Feb 5, 2012

The Week in Review

Hey everyone, I hope I'm not taking you from the pre-pre-pre-pre game. There's still only 8 hours until the new VW commercial.

Mitt won Nevada last night. This is news the same way it'll be a surprise when he takes Utah. Not a secret - there are a lot of Mormons in Nevada - including the President of the Senate, Harry Reid. I suppose the bigger news is how well he took Florida from Newt, despite his recent "I'm not concerned about the very poor" gaffe. The only number that means anything right now is "8", and plus a couple. Eight, or higher is where the unemployment number needs to be in November for Mr. Obama to lose his job. Otherwise, the Republicans can run around slapping paint and throwing cream pies at each other and it'll just look like cheap Vaudeville.

Did you hear about the Cancer charity that decided to not give to Planned Parenthood anymore? Yeah, about that -- the facts are irrelevant, the politics are worse, but the only take away you need to know is that the Mob on Facebook isn't well informed - they're just an angry mob. But they're an effective mob. I would say the lesson should have been learned with the SOPA fight, but it wasn't, so pink ribbons are now on notice. Me? I soured to that whole racket once they started suing any other charity who said, "for the cure." I'm not too impressed by companies that use their lawyers as a goon squad -- Hallmark vs. "Happy Birthday Song" and Apple vs.

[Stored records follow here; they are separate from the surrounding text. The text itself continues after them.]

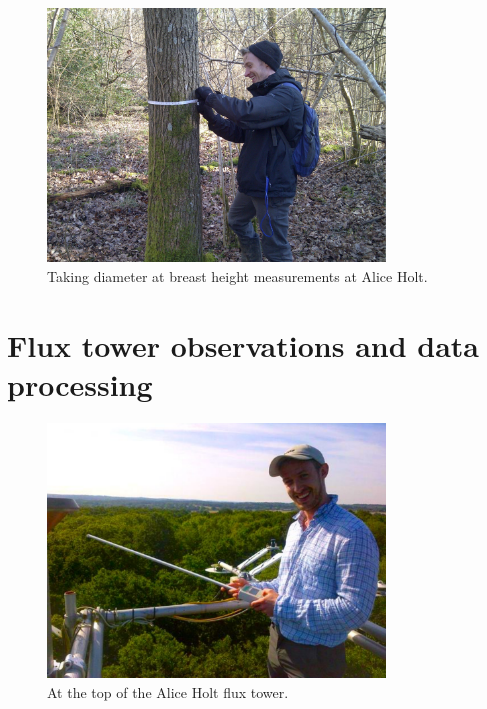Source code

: \documentclass[11pt]{article}
\begin{document}
\begin{figure}[ht]
    \centering
    \includegraphics[width=0.8\textwidth]{dbh_me.pdf}
    \caption{Taking diameter at breast height measurements at Alice Holt.} \label{fig:dbh_me}
\end{figure}

\section{Flux tower observations and data processing}

\begin{figure}[ht]
    \centering
    \includegraphics[width=0.8\textwidth]{top_of_flux.pdf}
    \caption{At the top of the Alice Holt flux tower.} \label{fig:flux_me}
\end{figure}

{}
\end{document}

Everyone Else.

And, unintended consequence of this Komen public relation fiasco isn't who should be funding women's cancer screenings or providing abortions - it's going to be abortion. And that's teeing up to become a major topic in the Presidential race. Yep, not a single other issue out there to discuss, is there? "Abortions for some, tiny American flags for others."

Egypt blew up because of their over active soccer hooligans. For the record, the Egyptian soccer fans are worse than Lakers fans because Lakers fans only riot when they win a ring, unlike the Egyptians riot kind of like whenever there's a game. Does anyone have an excuse for a military crackdown on protesters and that pesky democracy movement? Anyone?

The second largest data mine set up an IPO this week. The funniest thing I kept hearing was "but how are they going to make any money?" Folks, this isn't Groupon! It's not the worlds loudest "two-fer-one coupon." Facebook has people telling it about themselves - all day long! I just don't see how could a marketer ever use that much personal information? And if you can't see that, then I have a Groupon for that IPO to sell you. To explain it, the graffiti artist who tagged the main Facebook office stands to make 200 million from this IPO. The best part of the story is that Mr. Hearst -er- Charles Foster Kane - er - Zuckerburg somehow conned everyone to give him the voting power in all the stock. The more stock that sells, the more power Zuckerburg gets. It's amazing! Does this guy have mind control over people?

And it's the greatest day in America - it's Boston vs New York in a protracted land battle interrupted by commercials with monkeys, cars, and beer. Don't think the commercials are important? How many regular season games did your wife watch with you this year? And when else during the regular season do the commercials get trailers?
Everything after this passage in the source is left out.